(Entries supplied Opens)

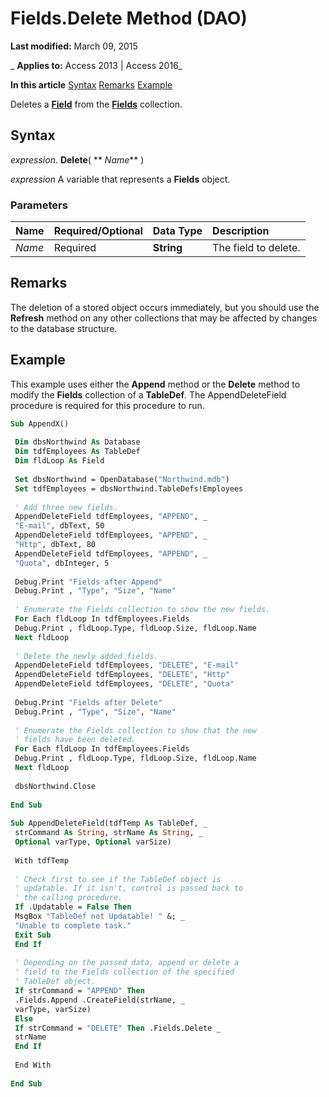 
# Fields.Delete Method (DAO)

 **Last modified:** March 09, 2015

 _ **Applies to:** Access 2013 | Access 2016_

 **In this article**
[Syntax](#sectionSection0)
[Remarks](#sectionSection1)
[Example](#sectionSection2)


Deletes a  **[Field](47282ce2-9b49-ccf9-ad37-c4bb25cfd037.md)** from the **[Fields](4be3ba07-20c1-d958-c1b8-7dd8b4731f60.md)** collection.

## Syntax
<a name="sectionSection0"> </a>

 _expression_. **Delete**( ** _Name_** )

 _expression_ A variable that represents a **Fields** object.


### Parameters



|**Name**|**Required/Optional**|**Data Type**|**Description**|
|:-----|:-----|:-----|:-----|
| _Name_|Required|**String**|The field to delete.|

## Remarks
<a name="sectionSection1"> </a>

The deletion of a stored object occurs immediately, but you should use the  **Refresh** method on any other collections that may be affected by changes to the database structure.


## Example
<a name="sectionSection2"> </a>

This example uses either the  **Append** method or the **Delete** method to modify the **Fields** collection of a **TableDef**. The AppendDeleteField procedure is required for this procedure to run.


```vb
Sub AppendX() 
 
 Dim dbsNorthwind As Database 
 Dim tdfEmployees As TableDef 
 Dim fldLoop As Field 
 
 Set dbsNorthwind = OpenDatabase("Northwind.mdb") 
 Set tdfEmployees = dbsNorthwind.TableDefs!Employees 
 
 ' Add three new fields. 
 AppendDeleteField tdfEmployees, "APPEND", _ 
 "E-mail", dbText, 50 
 AppendDeleteField tdfEmployees, "APPEND", _ 
 "Http", dbText, 80 
 AppendDeleteField tdfEmployees, "APPEND", _ 
 "Quota", dbInteger, 5 
 
 Debug.Print "Fields after Append" 
 Debug.Print , "Type", "Size", "Name" 
 
 ' Enumerate the Fields collection to show the new fields. 
 For Each fldLoop In tdfEmployees.Fields 
 Debug.Print , fldLoop.Type, fldLoop.Size, fldLoop.Name 
 Next fldLoop 
 
 ' Delete the newly added fields. 
 AppendDeleteField tdfEmployees, "DELETE", "E-mail" 
 AppendDeleteField tdfEmployees, "DELETE", "Http" 
 AppendDeleteField tdfEmployees, "DELETE", "Quota" 
 
 Debug.Print "Fields after Delete" 
 Debug.Print , "Type", "Size", "Name" 
 
 ' Enumerate the Fields collection to show that the new 
 ' fields have been deleted. 
 For Each fldLoop In tdfEmployees.Fields 
 Debug.Print , fldLoop.Type, fldLoop.Size, fldLoop.Name 
 Next fldLoop 
 
 dbsNorthwind.Close 
 
End Sub 
 
Sub AppendDeleteField(tdfTemp As TableDef, _ 
 strCommand As String, strName As String, _ 
 Optional varType, Optional varSize) 
 
 With tdfTemp 
 
 ' Check first to see if the TableDef object is 
 ' updatable. If it isn't, control is passed back to 
 ' the calling procedure. 
 If .Updatable = False Then 
 MsgBox "TableDef not Updatable! " &; _ 
 "Unable to complete task." 
 Exit Sub 
 End If 
 
 ' Depending on the passed data, append or delete a 
 ' field to the Fields collection of the specified 
 ' TableDef object. 
 If strCommand = "APPEND" Then 
 .Fields.Append .CreateField(strName, _ 
 varType, varSize) 
 Else 
 If strCommand = "DELETE" Then .Fields.Delete _ 
 strName 
 End If 
 
 End With 
 
End Sub
```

(Entries supplied Closes)

> Exercise prompt
What are the lines of the data above that include the string "show"? Copy them.

> Task response
 ' Enumerate the Fields collection to show the new fields. 
 ' Enumerate the Fields collection to show that the new 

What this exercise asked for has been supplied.